The assessment of any lump sum to be awarded must represent a review of the successful party's costs by reference to the pleadings and complexity of the issues raised on the pleadings; the interlocutory processes; the preparation for final hearing and the final hearing: Smoothpool v Pickering [2001] SASC 131. In the exercise of its discretion the court is not required to undertake a detailed examination of the kind that would be appropriate to taxation or formal costs assessment: Harrison v Schipp at 743; Hadid v Lenfest Communications Inc at [35]; Auspine Ltd v Australian Newsprint Mills Ltd (1999) 93 FCR 1 at 5; [1999] FCA 673.
The costs ordered should be based on an informed assessment of the actual costs having regard to the information before the court (for example, by relying on costs estimates or bills): Beach Petroleum NL v Johnson (No 2) ; Leary v Leary ; Harrison v Schipp at 743 ; Sparnon v Apand Pty Ltd (FCA, 4 March 1998, unreported) . The approach taken to estimate the costs to be ordered must be logical, fair and reasonable: Beach Petroleum NL v Johnson at 164-165 ; Hadid v Lenfest Communications Inc at [27]; Harrison v Schipp at 743 . This may involve an impressionistic discount of the costs actually incurred or estimated, in order to take into account the contingencies that would be relevant in any formal costs assessment: Leary v Leary at WLR 76 per Purchas LJ; Beach Petroleum NL v Johnson (No 2) at 123; Auspine Ltd v Australian Newsprint Mills Ltd at 164-165."
- On the evidence, I am satisfied that the prospect of any recovery from the defendants of the costs involved in a formal costs assessment, if required, is limited.

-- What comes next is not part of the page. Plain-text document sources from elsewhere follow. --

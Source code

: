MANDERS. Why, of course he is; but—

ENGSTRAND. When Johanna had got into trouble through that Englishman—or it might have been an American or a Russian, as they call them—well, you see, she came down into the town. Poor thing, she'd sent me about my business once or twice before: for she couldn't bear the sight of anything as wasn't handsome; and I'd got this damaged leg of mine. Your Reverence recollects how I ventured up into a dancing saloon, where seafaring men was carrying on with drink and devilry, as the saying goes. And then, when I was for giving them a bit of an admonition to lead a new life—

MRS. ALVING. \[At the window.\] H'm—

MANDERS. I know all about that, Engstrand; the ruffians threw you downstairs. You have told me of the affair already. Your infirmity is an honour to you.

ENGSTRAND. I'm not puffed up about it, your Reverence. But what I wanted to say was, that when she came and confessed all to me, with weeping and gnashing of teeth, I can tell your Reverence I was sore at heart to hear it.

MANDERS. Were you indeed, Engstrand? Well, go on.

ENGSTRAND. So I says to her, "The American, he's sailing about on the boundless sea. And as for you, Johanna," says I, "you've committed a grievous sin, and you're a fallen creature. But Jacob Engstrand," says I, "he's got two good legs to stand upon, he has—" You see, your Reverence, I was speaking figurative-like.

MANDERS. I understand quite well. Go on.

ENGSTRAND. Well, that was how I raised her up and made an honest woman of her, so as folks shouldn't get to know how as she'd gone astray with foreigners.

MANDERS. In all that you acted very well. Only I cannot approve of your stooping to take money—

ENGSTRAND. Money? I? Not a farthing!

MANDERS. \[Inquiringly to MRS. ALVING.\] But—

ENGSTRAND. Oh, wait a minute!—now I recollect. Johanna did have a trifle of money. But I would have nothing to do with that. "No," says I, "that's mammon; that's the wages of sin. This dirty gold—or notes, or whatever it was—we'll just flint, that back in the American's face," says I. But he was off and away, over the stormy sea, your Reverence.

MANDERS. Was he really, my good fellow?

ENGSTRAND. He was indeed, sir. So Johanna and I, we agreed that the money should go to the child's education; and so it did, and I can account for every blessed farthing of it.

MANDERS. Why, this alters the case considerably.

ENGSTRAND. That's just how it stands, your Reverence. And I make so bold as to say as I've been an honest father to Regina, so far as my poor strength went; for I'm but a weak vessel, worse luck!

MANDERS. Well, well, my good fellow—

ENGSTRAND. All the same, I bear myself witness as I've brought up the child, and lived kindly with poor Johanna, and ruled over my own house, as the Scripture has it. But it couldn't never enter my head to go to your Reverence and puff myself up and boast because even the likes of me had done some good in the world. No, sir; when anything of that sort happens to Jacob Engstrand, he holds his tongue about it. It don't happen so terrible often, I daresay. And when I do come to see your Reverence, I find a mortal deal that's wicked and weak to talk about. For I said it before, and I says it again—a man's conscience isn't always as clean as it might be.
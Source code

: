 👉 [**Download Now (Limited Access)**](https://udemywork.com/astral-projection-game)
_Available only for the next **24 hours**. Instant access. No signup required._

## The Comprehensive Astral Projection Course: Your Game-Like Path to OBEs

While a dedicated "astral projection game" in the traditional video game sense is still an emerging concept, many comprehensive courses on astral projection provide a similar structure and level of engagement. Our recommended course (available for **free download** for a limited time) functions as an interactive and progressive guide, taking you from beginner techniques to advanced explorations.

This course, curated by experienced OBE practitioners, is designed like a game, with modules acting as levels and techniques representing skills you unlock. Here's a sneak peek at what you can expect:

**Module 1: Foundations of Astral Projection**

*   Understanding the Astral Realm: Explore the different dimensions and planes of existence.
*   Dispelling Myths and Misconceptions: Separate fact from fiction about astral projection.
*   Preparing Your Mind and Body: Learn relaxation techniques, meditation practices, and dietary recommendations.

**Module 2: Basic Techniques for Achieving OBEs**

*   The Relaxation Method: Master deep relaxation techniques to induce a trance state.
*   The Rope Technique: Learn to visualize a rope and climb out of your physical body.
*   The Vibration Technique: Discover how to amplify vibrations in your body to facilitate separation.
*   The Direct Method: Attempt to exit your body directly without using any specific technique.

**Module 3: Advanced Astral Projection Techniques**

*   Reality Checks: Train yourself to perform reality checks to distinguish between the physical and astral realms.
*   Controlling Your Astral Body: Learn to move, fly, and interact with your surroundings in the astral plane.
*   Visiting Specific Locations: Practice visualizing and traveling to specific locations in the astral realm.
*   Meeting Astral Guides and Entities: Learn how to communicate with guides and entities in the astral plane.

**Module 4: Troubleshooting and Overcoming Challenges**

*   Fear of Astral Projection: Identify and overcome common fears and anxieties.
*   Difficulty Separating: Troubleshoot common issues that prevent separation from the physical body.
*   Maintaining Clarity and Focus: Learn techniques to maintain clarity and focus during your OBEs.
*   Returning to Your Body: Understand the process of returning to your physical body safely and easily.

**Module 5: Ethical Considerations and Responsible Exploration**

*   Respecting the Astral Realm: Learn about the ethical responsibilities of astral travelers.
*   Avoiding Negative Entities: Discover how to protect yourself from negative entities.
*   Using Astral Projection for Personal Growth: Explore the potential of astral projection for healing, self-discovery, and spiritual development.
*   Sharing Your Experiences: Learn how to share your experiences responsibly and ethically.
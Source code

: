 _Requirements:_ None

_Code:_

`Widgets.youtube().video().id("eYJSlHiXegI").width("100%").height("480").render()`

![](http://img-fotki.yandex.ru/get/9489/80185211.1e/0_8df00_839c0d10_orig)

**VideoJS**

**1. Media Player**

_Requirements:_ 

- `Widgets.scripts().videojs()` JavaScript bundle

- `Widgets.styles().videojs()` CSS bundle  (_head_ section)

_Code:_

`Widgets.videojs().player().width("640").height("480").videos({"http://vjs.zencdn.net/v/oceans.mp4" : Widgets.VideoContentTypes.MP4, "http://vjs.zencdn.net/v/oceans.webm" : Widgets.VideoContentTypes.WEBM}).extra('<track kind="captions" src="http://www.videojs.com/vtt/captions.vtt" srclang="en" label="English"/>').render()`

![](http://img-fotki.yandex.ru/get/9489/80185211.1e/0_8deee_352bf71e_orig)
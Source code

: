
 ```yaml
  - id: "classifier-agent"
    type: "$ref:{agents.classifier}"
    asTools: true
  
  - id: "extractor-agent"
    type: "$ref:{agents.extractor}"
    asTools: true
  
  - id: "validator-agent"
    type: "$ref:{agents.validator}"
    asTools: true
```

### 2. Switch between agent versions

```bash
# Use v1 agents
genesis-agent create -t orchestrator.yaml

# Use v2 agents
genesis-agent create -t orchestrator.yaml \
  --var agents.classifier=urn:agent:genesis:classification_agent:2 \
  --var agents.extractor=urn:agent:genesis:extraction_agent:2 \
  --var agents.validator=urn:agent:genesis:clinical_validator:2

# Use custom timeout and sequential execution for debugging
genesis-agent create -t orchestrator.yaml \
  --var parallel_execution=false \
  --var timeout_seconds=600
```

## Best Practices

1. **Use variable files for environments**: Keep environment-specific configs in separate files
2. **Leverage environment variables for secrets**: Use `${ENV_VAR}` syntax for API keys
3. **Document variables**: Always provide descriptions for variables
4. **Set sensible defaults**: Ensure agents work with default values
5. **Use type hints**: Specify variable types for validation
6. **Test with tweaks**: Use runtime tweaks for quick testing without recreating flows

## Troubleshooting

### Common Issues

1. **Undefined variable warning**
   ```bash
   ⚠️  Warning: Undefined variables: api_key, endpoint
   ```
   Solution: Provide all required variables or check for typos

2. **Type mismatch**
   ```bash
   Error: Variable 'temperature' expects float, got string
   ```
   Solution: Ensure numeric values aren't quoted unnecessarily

It appears that the defendants have not made any payments towards the judgment debt or previous costs orders made by this Court, and there is no reason to conclude that the situation will be different with respect to a usual costs order relevant to this most recent application. The plaintiff would thus be disadvantaged by an order requiring a costs assessment in circumstances where the prospects of recovery against the defendants may be remote.
- The sum sought is established by appropriate evidence, and it incorporates a modest discount.
- Significantly, that the plaintiff has incurred these costs at all is wholly attributable to the defendants' conduct of the matter. Simply stated, the Amended Motion argued on 21 June 2021 should not have been brought. It did no more than ask one judge of the Common Law Division to review the decision of another judge of the Common Law Division, where there was no evidence of any material change in circumstances, and where appellate proceedings were already on foot in the Court of Appeal concerning the substantive judgment. The plaintiff / respondent was needlessly put to the costs of defending an action which had no prospects of success.
- That feature, coupled with those other matters to which I have referred, is determinative of the application in my view.